I dont know amicks might but if it runs and cuts and looks half way good i think you got a great deal.
Jody


----------



## Chris (Sep 15, 2003)

I can get it for you wholesale.......FIESTA SIESTA MUY INFERMO

JOSE
edro:


----------



## dougand3 (Sep 16, 2003)

Maybe 1994

The designation...

38"SD,6SP,TEC 12HP OVXL,01 STY


The owner's and engine manuals...

http://manuals.mtdproducts.com/mtd/public/list.jsp?model_num=134E661F147&serial_num=2D154C20114


----------



## johnbron (Sep 17, 2003)

> _Originally posted by admin _
> *You get it off a street peddler? Hey buddy, give me a case of beer and some dip and I will give you here this mower....
> 
> :cheers:
> ...


  No No No Andy/Jose can you see tra-la-la. It belongedto a friend of mine that sold his property and he wont need it no-mo. He is a steel fabricator and welder free-lancer. He has to clean up the property for the new buyer and he has about 5 acres of steel laying around that he said I am welcome to just for the hauling it off. Yummy, Flat-iron, Angle iron, Round-stock and much more doo-dad iron. My welder will be working overtime.:jumpropeb


----------



## Live Oak (Dec 22, 2003)

Like already said, if the engine runs and it cuts grass; you got one heck of a deal! A tune up, oil change, sharpen the blades and you are set. I could go for a deal like that. My wife is scared to death of the 4410 and does not like the F525. She likes the MTD's.


----------



## johnbron (Sep 17, 2003)

Chief, Its in nice shape including paint & seat. Runs great also as I drove it up the ramp in my pickup. He said the only thing wrong is that he put too small of a belt on mower deck and the blades dont wanna stop turning. (Easy-Fix)


----------



## leolav (Sep 16, 2003)

Thank god it has a seat. It would be awful sitting on those pesky springs!

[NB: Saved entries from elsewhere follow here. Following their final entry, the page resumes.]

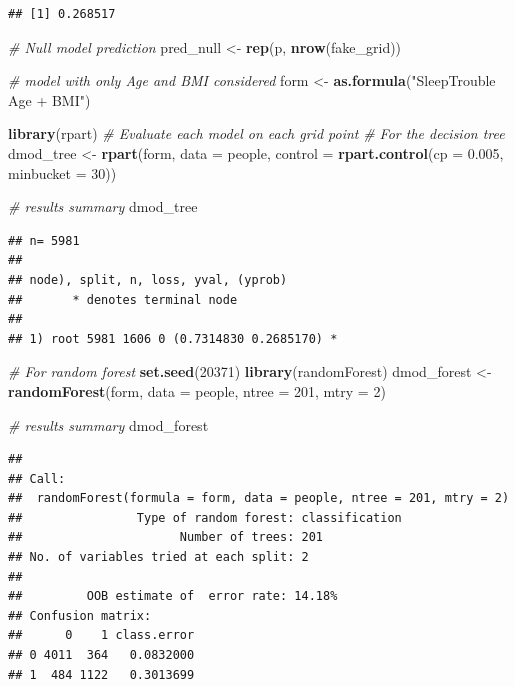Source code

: \documentclass[]{article}
\newenvironment{Shaded}{\begin{snugshade}}{\end{snugshade}}
\newcommand{\KeywordTok}[1]{\textcolor[rgb]{0.13,0.29,0.53}{\textbf{{#1}}}}
\newcommand{\DataTypeTok}[1]{\textcolor[rgb]{0.13,0.29,0.53}{{#1}}}
\newcommand{\DecValTok}[1]{\textcolor[rgb]{0.00,0.00,0.81}{{#1}}}
\newcommand{\FloatTok}[1]{\textcolor[rgb]{0.00,0.00,0.81}{{#1}}}
\newcommand{\StringTok}[1]{\textcolor[rgb]{0.31,0.60,0.02}{{#1}}}
\newcommand{\CommentTok}[1]{\textcolor[rgb]{0.56,0.35,0.01}{\textit{{#1}}}}
\newcommand{\NormalTok}[1]{{#1}}
\begin{document}
\begin{verbatim}
## [1] 0.268517
\end{verbatim}

\begin{Shaded}
\begin{Highlighting}[]
\CommentTok{# Null model prediction}
\NormalTok{pred_null <-}\StringTok{ }\KeywordTok{rep}\NormalTok{(p, }\KeywordTok{nrow}\NormalTok{(fake_grid))}

\CommentTok{# model with only Age and BMI considered}
\NormalTok{form <-}\StringTok{ }\KeywordTok{as.formula}\NormalTok{(}\StringTok{"SleepTrouble ~ Age + BMI"}\NormalTok{)}

\KeywordTok{library}\NormalTok{(rpart)}
\CommentTok{# Evaluate each model on each grid point}
\CommentTok{# For the decision tree}
\NormalTok{dmod_tree <-}\StringTok{ }\KeywordTok{rpart}\NormalTok{(form, }\DataTypeTok{data =} \NormalTok{people, }
                   \DataTypeTok{control =} \KeywordTok{rpart.control}\NormalTok{(}\DataTypeTok{cp =} \FloatTok{0.005}\NormalTok{, }\DataTypeTok{minbucket =} \DecValTok{30}\NormalTok{))}

\CommentTok{# results summary}
\NormalTok{dmod_tree}
\end{Highlighting}
\end{Shaded}

\begin{verbatim}
## n= 5981 
## 
## node), split, n, loss, yval, (yprob)
##       * denotes terminal node
## 
## 1) root 5981 1606 0 (0.7314830 0.2685170) *
\end{verbatim}

\begin{Shaded}
\begin{Highlighting}[]
\CommentTok{# For random forest}
\KeywordTok{set.seed}\NormalTok{(}\DecValTok{20371}\NormalTok{)}
\KeywordTok{library}\NormalTok{(randomForest)}
\NormalTok{dmod_forest <-}\StringTok{ }\KeywordTok{randomForest}\NormalTok{(form, }\DataTypeTok{data =} \NormalTok{people, }
                     \DataTypeTok{ntree =} \DecValTok{201}\NormalTok{, }\DataTypeTok{mtry =} \DecValTok{2}\NormalTok{)}

\CommentTok{# results summary}
\NormalTok{dmod_forest}
\end{Highlighting}
\end{Shaded}

\begin{verbatim}
## 
## Call:
##  randomForest(formula = form, data = people, ntree = 201, mtry = 2) 
##                Type of random forest: classification
##                      Number of trees: 201
## No. of variables tried at each split: 2
## 
##         OOB estimate of  error rate: 14.18%
## Confusion matrix:
##      0    1 class.error
## 0 4011  364   0.0832000
## 1  484 1122   0.3013699
\end{verbatim}
\end{document}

Great deal. They are super easy to work on if you like to fiddle with them.

And the parts are everywhere!


----------



## wba1949 (Jan 6, 2004)

Chief, You know what they say, "There's something about a woman who loves an MTD".  Bill


----------



## jodyand (Sep 16, 2003)

> _Originally posted by wba1949 _
> *Chief, You know what they say, "There's something about a woman who loves an MTD".  Bill *


Bill i take it your talking about MTD flowers:question: Also Welcome to tractorforum:friends: Glad to have you aboard.
Jody


----------



## wba1949 (Jan 6, 2004)

Thanks jodyand! I wondered where all my friends went from the GW. Looks like they're mostly all here! Really nice site! Give my best to Andy. Bill


----------



## jodyand (Sep 16, 2003)

Yea Bill alot of us moved over here me i got sent to Disney for writing about tractorforum. You cannot even put tractorforum in your post over there without getting a threat from Spike.:fineprint :flamedevi 
Jody


----------



## Live Oak (Dec 22, 2003)

wba1949, welcome! Yeah the wife hated it when I traded in the Murray on the F525. I may get another one for her when I can free up some space around here. Its a shame what I here about GW. I kinda got the impression that it was censored "milque toast" like TBN is so I never have registered. Not worth my time if the forum is run that way. Great to see a new member! 
:thumbsup: :friends:


----------